The Ferntree Gully Arts Society has been in existence for over sixty years to Alan’s time. He, therefore, wrote a letter to the Secretary of the Ferntree Gully Shire, suggesting an Art Exhibition event to be held in order to “develop the cultural and appreciative level of our residents, and the proceeds of it donated to the Red Cross to help the fighting men.”
The Alan Lowe Work of Art
One strong example of Alan Lowe’s work is the wheel-thrown ramekins. Allan’s wife Peg Lowe’s are slightly smaller than those of Allan. These ramekins were very lovely and sometimes come accompanied by dishes or saucers, with the inscription “Allan Lowe” on them. Some of Allan’s works from the 1970s that were signed ‘Lowe’ were actually made by his son Peter Grosvenor Lowe and attributed to him. Peter and wife, Marian, are artists in Dunolly, Victoria; and were both instrumental to Allan and Peg in their craft in Fern Tree Gully. Klytie Pate and Alan Lowe, in 1947, became the first ceramicists whose studio pottery were purchased by the National Gallery of Victoria. The items purchased included a ginger jar by Pate and a piece by Alan Lowe.
Alan’s work was special as it was a combination of Chinese forms and Aboriginal motifs. Allan worked with Bill Onus on this, so that at times, he would throw earthenware pots and Bill Onus would paint them. Bill was a well known local Aboriginal artist at the time. They worked together at “The Hut”, an artists’ co-operative in Ferntree Gully This was also where Alan and other artists came together to show their work and practice live drawing.

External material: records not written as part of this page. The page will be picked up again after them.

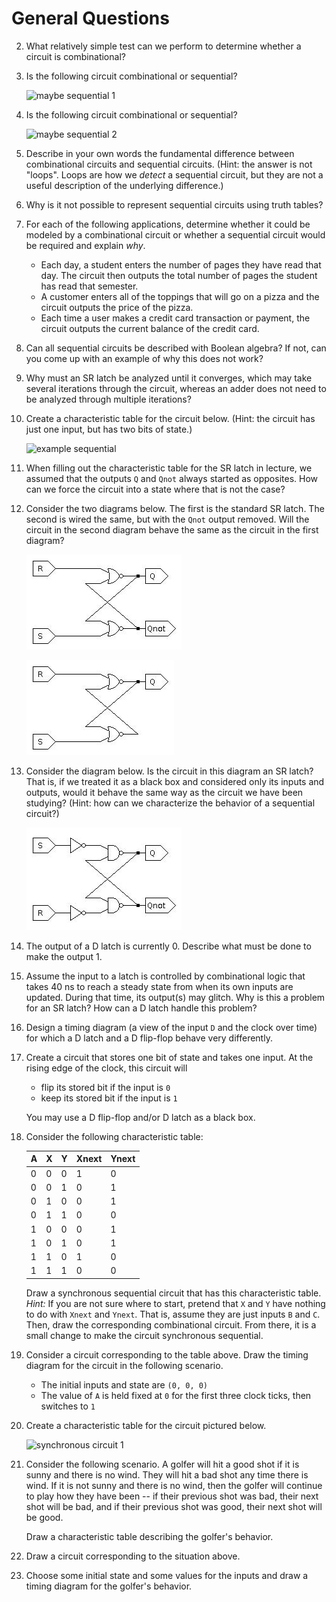 # General Questions

2. What relatively simple test can we perform to determine whether a circuit
   is combinational?

3. Is the following circuit combinational or sequential?

   ![maybe sequential 1](images/maybe_sequential_1.jpg)

4. Is the following circuit combinational or sequential?

   ![maybe sequential 2](images/maybe_sequential_2.jpg)

5. Describe in your own words the fundamental difference between combinational
   circuits and sequential circuits.
   (Hint: the answer is not "loops".
   Loops are how we *detect* a sequential circuit,
   but they are not a useful description of the underlying difference.)

6. Why is it not possible to represent sequential circuits using truth tables?
   <!-- Draw a sequential circuit. Try to create a truth table.
        Why is it not possible? -->

7. For each of the following applications,
   determine whether it could be modeled by a combinational circuit
   or whether a sequential circuit would be required and explain *why*.
   * Each day, a student enters the number of pages they have read that day.
     The circuit then outputs the total number of pages the student has read
     that semester.
   * A customer enters all of the toppings that will go on a pizza and the
     circuit outputs the price of the pizza.
   * Each time a user makes a credit card transaction or payment,
     the circuit outputs the current balance of the credit card.

7. Can all sequential circuits be described with Boolean algebra?
   If not, can you come up with an example of why this does not work?

8. Why must an SR latch be analyzed until it converges,
   which may take several iterations through the circuit,
   whereas an adder does not need to be analyzed through multiple iterations?

9. Create a characteristic table for the circuit below.
   (Hint: the circuit has just one input, but has two bits of state.)

   ![example sequential](images/example_sequential_1.jpg)

10. When filling out the characteristic table for the SR latch in lecture,
    we assumed that the outputs `Q` and `Qnot` always started as opposites.
    How can we force the circuit into a state where that is not the case?

11. Consider the two diagrams below.
    The first is the standard SR latch.
    The second is wired the same, but with the `Qnot` output removed.
    Will the circuit in the second diagram behave the same as the circuit in
    the first diagram?

    ![standard SR](images/sr_two_outputs.jpg)

    ![one-output SR-like circuit](images/sr_one_output.jpg)

12. Consider the diagram below.
    Is the circuit in this diagram an SR latch?
    That is, if we treated it as a black box and considered only its inputs and
    outputs,
    would it behave the same way as the circuit we have been studying?
    (Hint: how can we characterize the behavior of a sequential circuit?)

    ![NAND SR-like-circuit](images/sr_maybe_nand.jpg)

13. The output of a D latch is currently 0.
    Describe what must be done to make the output 1.

14. Assume the input to a latch is controlled by combinational logic that takes
    40 ns to reach a steady state from when its own inputs are updated.
    During that time, its output(s) may glitch.
    Why is this a problem for an SR latch?
    How can a D latch handle this problem?

15. Design a timing diagram
    (a view of the input `D` and the clock over time)
    for which a D latch and a D flip-flop behave very differently.

16. Create a circuit that stores one bit of state and takes one input.
    At the rising edge of the clock, this circuit will
    * flip its stored bit if the input is `0`
    * keep its stored bit if the input is `1`

    You may use a D flip-flop and/or D latch as a black box.

17. Consider the following characteristic table:

    A | X | Y | Xnext | Ynext
    --- | --- | --- | --- | --- |
    0 | 0 | 0 | 1 | 0
    0 | 0 | 1 | 0 | 1
    0 | 1 | 0 | 0 | 1
    0 | 1 | 1 | 0 | 0
    1 | 0 | 0 | 0 | 1
    1 | 0 | 1 | 0 | 1
    1 | 1 | 0 | 1 | 0
    1 | 1 | 1 | 0 | 0

    Draw a synchronous sequential circuit that has this characteristic table.
    *Hint:* If you are not sure where to start,
    pretend that `X` and `Y` have nothing to do with `Xnext` and `Ynext`.
    That is, assume they are just inputs `B` and `C`.
    Then, draw the corresponding combinational circuit.
    From there, it is a small change to make the circuit synchronous sequential.

18. Consider a circuit corresponding to the table above.
    Draw the timing diagram for the circuit in the following scenario.

    * The initial inputs and state are `(0, 0, 0)`
    * The value of `A` is held fixed at `0` for the first three clock ticks,
      then switches to `1`

19. Create a characteristic table for the circuit pictured below.

    ![synchronous circuit 1](images/synchronous_example_1.jpg)

20. Consider the following scenario.
    A golfer will hit a good shot if it is sunny and there is no wind.
    They will hit a bad shot any time there is wind.
    If it is not sunny and there is no wind,
    then the golfer will continue to play how they have been --
    if their previous shot was bad,
    their next shot will be bad,
    and if their previous shot was good,
    their next shot will be good.

    Draw a characteristic table describing the golfer's behavior.

21. Draw a circuit corresponding to the situation above.

22. Choose some initial state and some values for the inputs and draw a timing
    diagram for the golfer's behavior.
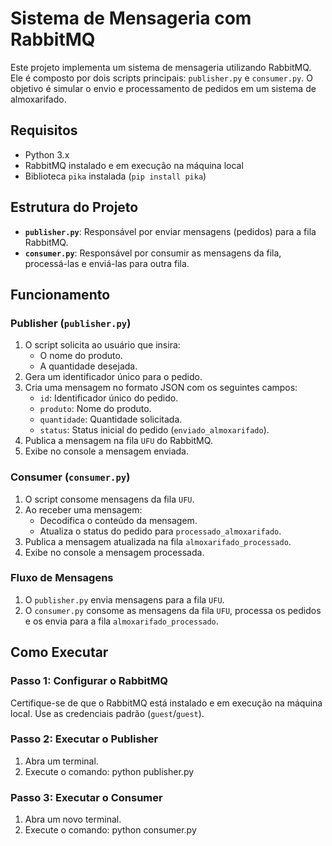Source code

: # Sistema de Mensageria com RabbitMQ

Este projeto implementa um sistema de mensageria utilizando RabbitMQ. Ele é composto por dois scripts principais: `publisher.py` e `consumer.py`. O objetivo é simular o envio e processamento de pedidos em um sistema de almoxarifado.

## Requisitos

- Python 3.x
- RabbitMQ instalado e em execução na máquina local
- Biblioteca `pika` instalada (`pip install pika`)

## Estrutura do Projeto

- **`publisher.py`**: Responsável por enviar mensagens (pedidos) para a fila RabbitMQ.
- **`consumer.py`**: Responsável por consumir as mensagens da fila, processá-las e enviá-las para outra fila.

## Funcionamento

### Publisher (`publisher.py`)

1. O script solicita ao usuário que insira:
   - O nome do produto.
   - A quantidade desejada.
2. Gera um identificador único para o pedido.
3. Cria uma mensagem no formato JSON com os seguintes campos:
   - `id`: Identificador único do pedido.
   - `produto`: Nome do produto.
   - `quantidade`: Quantidade solicitada.
   - `status`: Status inicial do pedido (`enviado_almoxarifado`).
4. Publica a mensagem na fila `UFU` do RabbitMQ.
5. Exibe no console a mensagem enviada.

### Consumer (`consumer.py`)

1. O script consome mensagens da fila `UFU`.
2. Ao receber uma mensagem:
   - Decodifica o conteúdo da mensagem.
   - Atualiza o status do pedido para `processado_almoxarifado`.
3. Publica a mensagem atualizada na fila `almoxarifado_processado`.
4. Exibe no console a mensagem processada.

### Fluxo de Mensagens

1. O `publisher.py` envia mensagens para a fila `UFU`.
2. O `consumer.py` consome as mensagens da fila `UFU`, processa os pedidos e os envia para a fila `almoxarifado_processado`.

## Como Executar

### Passo 1: Configurar o RabbitMQ

Certifique-se de que o RabbitMQ está instalado e em execução na máquina local. Use as credenciais padrão (`guest`/`guest`).

### Passo 2: Executar o Publisher

1. Abra um terminal.
2. Execute o comando:
   python publisher.py

### Passo 3: Executar o Consumer

1. Abra um novo terminal.
2. Execute o comando:
   python consumer.py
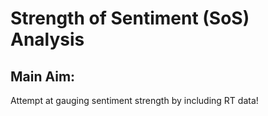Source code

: # Strength of Sentiment (SoS) Analysis

## Main Aim:
Attempt at gauging sentiment strength by including RT data!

Allan is also considered to be one of the first potters to have creatively drawn sympathetically on Aboriginal colours, with the themes and motifs inclusive. Much of his works are elegant and simple representations of oriental design. He often travelled to central Australia in the 1950s and 1960s to make inspirational drawings from the indigenous people there.
Aboriginal-style imagery became very popular in Australia after the Second World War. This was when local designers and other Australians were looking for a national cultural identity. Australia has an Indigenous heritage that provides a rich source of inspiration. Designers and craftspeople, therefore, worked towards doing Indigenous art, particularly rock art, so they can source and modify motifs that suit contemporary fashion. This brought forth a stylish imagery that usually blended with the colours of the desert landscape with cross-hatching forms and specific references to dot painting, native plants and animals, animal footprints, boomerangs, spears, and the Aboriginal people themselves. These were shown among the many ranges of domestic wares that were produced at the semi-commercial potteries in Australia during the 1950s.
Achievements and Awards
Allan Lowe’s talk with the Ferntree Gully Arts Society in 1955 brought about the formation of the Pottery Group of the Warrandyte Mechanics Institute and Arts Association. Allan and Klytie Pate were both awarded a Bronze medal at the 1956 Melbourne Olympics Art Festival, and Alan was made a Fellow of the Royal South Australian Society of Arts in 1979.
The National Gallery of Victoria held a retrospective of his work in 1979, the very year he retired. Some of his work and his wife Peg’s ramekins are also to be found at Sydney’s Powerhouse Museum (although they are not called ramekins). The Potters Cottage in Warrandyte was also established in 1958 following a visit from Allan. Allan died in 2001, at the age of 93.